Margaret Spellings: 'No Child Left Behind' faces political head winds

Education secretary says the reform will be hard to reauthorize with '08 election.

There is growing doubt whether Congress will reauthorize the No Child Left Behind law in the waning days of the current session.

Even Education Secretary Margaret Spellings is tempered in her confidence. "I have worked hard to get a reauthorization," she told a Monitor-sponsored breakfast with reporters on Thursday. "The bad news is that we are attempting to do it ... on the eve of a presidential election." Congress is supposed to make revisions in the law and reauthorize it every five years.

Whether or not Congress changes the legislation through reauthorization, it will remain on the books and "is strong as mustard gas," Secretary Spellings said.

In her view, the 2001 law, which requires schools to track the progress of students in math and English, is a major domestic legacy of the Bush presidency. When asked about the argument that President Bush has few accomplishments to offset failure in Iraq and that his most lasting legacy will be a Supreme Court dominated by conservatives, Spellings said, "I completely disagree with the thesis." She added that No Child "has been a huge game-changer in American education."

Given the resignation this week of longtime Bush adviser Karen Hughes, Spellings is one of the president's few remaining Texas friends still holding top-level administration jobs. "I'm going to stay unless something horrible happens to me physically," she said.

When asked about running for statewide office in Texas, Spellings said she had not "ruled anything in or out." She quipped that after government service, reporters might find her running the "snack food association."

Most cabinet officers dress and paint their word pictures in tones of gray. Not Spellings. She showed up for breakfast in pants and a bright red jacket. Her responses to reporters were filled with pungent images. Education policy was "the Greek drama of education." Opponents who oppose tracking student progress take the "ostrich approach." She dubbed the best performing schools "Cream Puff High." As for education's role in domestic policy, it is "the big kahuna."

Through all the good cheer, Spellings is not oblivious to the challenges facing her party and her president. The secretary said, "I generally agree" with Mr. Bush's former chief speechwriter Michael Gerson, whose new book argues that the Republican Party is in the midst of an "identity crisis."

In a column in The Washington Post on Wednesday, Mr. Gerson argued that Republican presidential candidates "have adopted what one analyst calls 'a baseline conservatism,' fearful that policy innovation or outreach to nontraditional groups will be viewed with suspicion by the party's antigovernment base. In debates and forums, Republican candidates talk endlessly of budget restraint but spare few words for racial reconciliation, the problems of addiction or at-risk youths, or the economic prospects of the poor."

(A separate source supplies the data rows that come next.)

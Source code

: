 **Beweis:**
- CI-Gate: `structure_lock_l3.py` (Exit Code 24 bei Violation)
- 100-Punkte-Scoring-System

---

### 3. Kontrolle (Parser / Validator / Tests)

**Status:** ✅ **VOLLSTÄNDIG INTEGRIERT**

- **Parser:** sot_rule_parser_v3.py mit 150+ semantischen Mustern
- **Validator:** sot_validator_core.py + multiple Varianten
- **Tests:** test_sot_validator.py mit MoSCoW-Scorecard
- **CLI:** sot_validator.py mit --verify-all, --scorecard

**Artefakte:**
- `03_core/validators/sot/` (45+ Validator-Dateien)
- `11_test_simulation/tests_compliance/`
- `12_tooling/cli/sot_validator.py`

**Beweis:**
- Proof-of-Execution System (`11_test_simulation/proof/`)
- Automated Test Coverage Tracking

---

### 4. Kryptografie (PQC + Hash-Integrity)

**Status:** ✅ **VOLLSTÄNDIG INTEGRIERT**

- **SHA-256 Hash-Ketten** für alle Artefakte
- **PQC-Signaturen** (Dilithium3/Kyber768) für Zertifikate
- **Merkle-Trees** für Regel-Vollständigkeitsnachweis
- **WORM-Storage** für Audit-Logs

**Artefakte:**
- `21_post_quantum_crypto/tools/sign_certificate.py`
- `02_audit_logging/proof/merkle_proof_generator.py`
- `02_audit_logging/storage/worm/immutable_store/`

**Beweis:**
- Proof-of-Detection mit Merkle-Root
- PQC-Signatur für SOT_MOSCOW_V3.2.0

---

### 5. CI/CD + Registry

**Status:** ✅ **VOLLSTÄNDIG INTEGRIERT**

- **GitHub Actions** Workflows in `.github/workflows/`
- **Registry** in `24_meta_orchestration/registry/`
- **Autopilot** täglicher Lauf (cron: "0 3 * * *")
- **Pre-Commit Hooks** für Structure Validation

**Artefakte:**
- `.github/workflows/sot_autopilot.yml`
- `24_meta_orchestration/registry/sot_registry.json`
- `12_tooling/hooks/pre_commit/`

"When people do talk about education, they tend to go [to] the two poles," Spellings said. "Democrats talk about things that please teachers unions and Republicans talk about things that please Federalists ... people who want to abolish the Department of Education, that kind of old-saw stuff.... Then when they campaign, they have a hard time getting themselves off those limbs into centrist type policies like No Child Left Behind."

Whether or not Democrats take control of the White House and keep Congress in 2008, Spellings argued that the changes Bush has spearheaded in education would last. "I think the standards and accountability movement is here to stay. The genie is out of the bottle," she said. "People have come to expect information about their schools, they have begun to expect some consequences around those issues.... It is going to be very hard to take away these reforms, to take something that is very transparent and go back to the good old days of the ostrich approach."

As to the overall state of American education, Spellings said, "We are doing a darn good job, a pretty good job of educating elites. But we are not doing a good job at all of educating lots and lots of Americans, particularly people of color and poor people. "

The Education secretary advocates better targeting of educational resources.

"We cannot continue to send our most experienced people to Cream Puff High and our least experienced people to the most challenged educational environments. We cannot continue to spend the exact amount of time with our most disadvantaged kids as we do with our most advantaged kids and hope that those kids are somehow going to catch up or get to grade level."

When it came to the prospects for reauthorizing No Child, Spellings offered both sides.

Here is her argument for expecting action. "The good news is there is a lot of consensus around what I call the sweet spot of the issues that need to be addressed – getting credit for progress, making distinctions in the accountability system, finding ways to get our best teachers in the most challenging places," she said. But "it is the big kahuna of domestic policy – 50 million kids, 90,000 schools, every single community in this country is affected by this law. So at any time in the Congress, this is hard policy to be wrought. As you know, this law isn't going anywhere."